Information obligation characteristic describes the extent which the API informs the programmer about the security relevant aspects of the security API. Even though the Penetrability dimension talks about the API related information exposed by the API to the programmer [7, 8], it does not address whether the API’s security related specifics are properly communicated to the programmer. Therefore, without adding a new dimension, we added a new question to the Penetrability dimension to cover this characteristic.

  • Did the API (including its documentation) provide enough information about the security relevant specifics related to the task you completed? What information was missing or you had to find by referring to external sources?

Next characteristic by Gorski and Iacono, which is Degree of reliability, does not talk directly about a property of the API. It talks about the reliability of web resources that the programmer refers while using the API to achieve a task. However, the programmer refers to external unreliable resources (e.g.: stackoverflow), because API does not expose enough information to the programmer who is using it. We have considered whether the API is providing enough information to the programmer or not, at Penetrability dimension. Therefore, we did not add a new dimension to the questionnaire to cover the Degree of reliability characteristic.

Security prerequisites characteristic says that there are mandatory prerequisites that need to be fulfilled by programmers when using security APIs, which are often unknown and unclear. These prerequisites are also a type of security related information that an API needs to communicate to the programmer, which we described under Information obligation. Therefore, we did not add new questions to cover this characteristic, since this is already covered in our questionnaire. Similarly, we did not add new questions to Execution platform characteristic. It discusses the target execution platform that API is developed for and whether or not the information has been properly communicated to the programmer. We believe this characteristic is also covered by questions under Penetrability dimension.

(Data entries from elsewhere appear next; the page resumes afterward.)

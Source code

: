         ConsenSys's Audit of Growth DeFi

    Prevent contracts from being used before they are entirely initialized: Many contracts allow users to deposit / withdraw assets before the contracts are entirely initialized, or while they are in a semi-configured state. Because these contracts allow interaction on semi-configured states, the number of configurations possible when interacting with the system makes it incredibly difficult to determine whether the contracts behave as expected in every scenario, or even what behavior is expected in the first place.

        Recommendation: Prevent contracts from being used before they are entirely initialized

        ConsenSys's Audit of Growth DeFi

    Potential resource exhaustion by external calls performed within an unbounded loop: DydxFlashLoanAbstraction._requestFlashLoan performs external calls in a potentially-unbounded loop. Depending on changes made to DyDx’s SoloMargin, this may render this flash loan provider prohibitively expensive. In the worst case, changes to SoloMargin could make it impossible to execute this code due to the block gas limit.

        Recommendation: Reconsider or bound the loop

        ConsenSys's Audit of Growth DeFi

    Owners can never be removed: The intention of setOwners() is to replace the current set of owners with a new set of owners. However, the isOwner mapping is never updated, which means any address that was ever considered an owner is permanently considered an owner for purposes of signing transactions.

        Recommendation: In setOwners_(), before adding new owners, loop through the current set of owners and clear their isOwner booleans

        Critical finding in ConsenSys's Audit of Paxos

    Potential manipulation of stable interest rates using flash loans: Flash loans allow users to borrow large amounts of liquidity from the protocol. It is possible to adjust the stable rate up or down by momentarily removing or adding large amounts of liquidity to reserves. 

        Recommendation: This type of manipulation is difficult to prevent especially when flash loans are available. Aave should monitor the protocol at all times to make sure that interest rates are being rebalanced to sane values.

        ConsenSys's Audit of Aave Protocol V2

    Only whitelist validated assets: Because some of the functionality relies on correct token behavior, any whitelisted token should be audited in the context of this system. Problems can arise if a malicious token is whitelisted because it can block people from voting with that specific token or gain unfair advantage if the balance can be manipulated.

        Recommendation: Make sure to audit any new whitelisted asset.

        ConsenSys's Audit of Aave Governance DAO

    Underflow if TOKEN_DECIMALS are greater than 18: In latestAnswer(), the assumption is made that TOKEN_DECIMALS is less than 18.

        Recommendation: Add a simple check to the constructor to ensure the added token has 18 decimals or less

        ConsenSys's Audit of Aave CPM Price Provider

Next characteristic, which is Delegation says that, the security APIs delegating implementation of security functionalities to the application programmer, can cause vulnerabilities in applications that the programmer develops. In End user protection, we discussed that security of the developed application should not depend on the application programmer, and we already included questions to cover this. Therefore, we did not included new questions into Delegation.

The last characteristic, Implementation error susceptibility, says that security API usability research should aim to minimize the error susceptibility. According to the authors, error susceptibility is caused by ignoring the first 10 characteristics that Gorski and Iacono mentioned. Hence, we assumed that this aspect is also covered by previous questions added.

Based on our arguments in this section, we have formed a generic questionnaire by improving Clarke’s cognitive dimensions questionnaire to conduct empirical evaluations for security API usability, which contains questions of 15 dimensions (refer Appendix A for the complete questionnaire).

4 Conclusion and Future Work

In this work, we improved the version of Cognitive Dimensions framework introduced by Clarke [8] and introduced a generic questionnaire, to evaluate the usability of security APIs. We added new questions into Learning Style and Penetrability dimensions to cover the security related aspects. Furthermore, we introduced 3 new dimensions (i.e. Hard to misuse, End-user protection and Testability) with questions which we argued referring to existing literature, to be important for evaluating the usability of security APIs.

As a continuation of this work, we would be conducting empirical studies to prove the validity of the model and the questionnaire proposed.